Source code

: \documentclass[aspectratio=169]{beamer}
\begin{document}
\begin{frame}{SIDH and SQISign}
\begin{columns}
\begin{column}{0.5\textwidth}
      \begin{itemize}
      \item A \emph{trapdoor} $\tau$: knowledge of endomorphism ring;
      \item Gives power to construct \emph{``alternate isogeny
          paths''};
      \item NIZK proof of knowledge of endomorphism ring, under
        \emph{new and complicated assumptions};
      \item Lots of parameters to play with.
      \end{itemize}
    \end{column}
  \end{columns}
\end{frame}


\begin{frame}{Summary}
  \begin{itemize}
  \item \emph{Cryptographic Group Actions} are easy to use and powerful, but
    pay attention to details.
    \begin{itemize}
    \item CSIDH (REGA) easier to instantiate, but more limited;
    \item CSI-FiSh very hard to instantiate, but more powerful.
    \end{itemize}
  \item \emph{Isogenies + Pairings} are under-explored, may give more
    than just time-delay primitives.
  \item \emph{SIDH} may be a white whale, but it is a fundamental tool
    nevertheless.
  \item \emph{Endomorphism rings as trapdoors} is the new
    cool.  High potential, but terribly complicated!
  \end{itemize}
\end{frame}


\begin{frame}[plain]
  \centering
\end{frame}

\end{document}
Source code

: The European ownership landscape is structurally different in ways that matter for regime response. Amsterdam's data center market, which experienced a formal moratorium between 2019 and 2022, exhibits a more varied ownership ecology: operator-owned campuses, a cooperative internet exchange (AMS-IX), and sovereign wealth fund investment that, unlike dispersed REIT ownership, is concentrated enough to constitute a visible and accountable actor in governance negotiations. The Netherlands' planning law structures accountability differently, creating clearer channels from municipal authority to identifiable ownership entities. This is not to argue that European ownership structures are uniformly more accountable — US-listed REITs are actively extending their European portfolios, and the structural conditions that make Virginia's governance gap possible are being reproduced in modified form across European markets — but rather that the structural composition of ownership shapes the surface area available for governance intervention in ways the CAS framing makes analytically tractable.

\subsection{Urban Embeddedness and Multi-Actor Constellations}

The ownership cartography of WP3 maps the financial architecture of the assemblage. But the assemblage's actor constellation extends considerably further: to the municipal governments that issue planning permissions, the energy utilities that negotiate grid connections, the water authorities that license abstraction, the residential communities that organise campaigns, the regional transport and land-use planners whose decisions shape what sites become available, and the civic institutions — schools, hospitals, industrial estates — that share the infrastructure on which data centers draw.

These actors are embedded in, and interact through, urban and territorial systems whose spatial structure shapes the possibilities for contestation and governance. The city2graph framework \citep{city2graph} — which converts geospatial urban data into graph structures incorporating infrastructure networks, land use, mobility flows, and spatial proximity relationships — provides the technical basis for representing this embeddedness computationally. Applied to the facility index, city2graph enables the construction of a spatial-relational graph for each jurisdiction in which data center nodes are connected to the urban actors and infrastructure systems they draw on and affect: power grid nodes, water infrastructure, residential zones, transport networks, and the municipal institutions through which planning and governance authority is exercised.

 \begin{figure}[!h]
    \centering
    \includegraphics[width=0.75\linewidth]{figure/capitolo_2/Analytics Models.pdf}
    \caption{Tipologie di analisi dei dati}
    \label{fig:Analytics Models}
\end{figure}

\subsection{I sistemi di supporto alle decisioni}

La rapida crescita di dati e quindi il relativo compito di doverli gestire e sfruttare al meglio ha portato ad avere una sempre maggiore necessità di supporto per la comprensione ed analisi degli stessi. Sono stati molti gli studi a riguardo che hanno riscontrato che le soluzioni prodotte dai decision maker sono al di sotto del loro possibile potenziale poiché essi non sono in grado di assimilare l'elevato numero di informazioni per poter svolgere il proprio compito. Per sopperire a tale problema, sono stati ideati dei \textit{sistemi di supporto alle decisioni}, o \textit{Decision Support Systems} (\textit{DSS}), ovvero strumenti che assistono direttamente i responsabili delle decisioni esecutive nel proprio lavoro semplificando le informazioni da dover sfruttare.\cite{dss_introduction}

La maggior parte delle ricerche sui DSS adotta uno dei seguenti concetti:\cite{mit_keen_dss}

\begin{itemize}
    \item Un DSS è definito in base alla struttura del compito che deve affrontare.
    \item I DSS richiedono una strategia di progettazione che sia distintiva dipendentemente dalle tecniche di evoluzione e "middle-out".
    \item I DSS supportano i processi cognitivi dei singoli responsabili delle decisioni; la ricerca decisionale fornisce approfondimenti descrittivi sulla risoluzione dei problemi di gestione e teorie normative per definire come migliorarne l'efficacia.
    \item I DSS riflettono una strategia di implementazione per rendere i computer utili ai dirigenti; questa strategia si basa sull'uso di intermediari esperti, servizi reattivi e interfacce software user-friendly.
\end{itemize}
**********
■ Work item: What are the exact lines from the beginning of the material through the line containing "nevertheless."? Write out those lines alone.

■ Result for this exercise:
Source code

: \documentclass[aspectratio=169]{beamer}
\begin{document}
\begin{frame}{SIDH and SQISign}
\begin{columns}
\begin{column}{0.5\textwidth}
      \begin{itemize}
      \item A \emph{trapdoor} $\tau$: knowledge of endomorphism ring;
      \item Gives power to construct \emph{``alternate isogeny
          paths''};
      \item NIZK proof of knowledge of endomorphism ring, under
        \emph{new and complicated assumptions};
      \item Lots of parameters to play with.
      \end{itemize}
    \end{column}
  \end{columns}
\end{frame}


\begin{frame}{Summary}
  \begin{itemize}
  \item \emph{Cryptographic Group Actions} are easy to use and powerful, but
    pay attention to details.
    \begin{itemize}
    \item CSIDH (REGA) easier to instantiate, but more limited;
    \item CSI-FiSh very hard to instantiate, but more powerful.
    \end{itemize}
  \item \emph{Isogenies + Pairings} are under-explored, may give more
    than just time-delay primitives.
  \item \emph{SIDH} may be a white whale, but it is a fundamental tool
    nevertheless.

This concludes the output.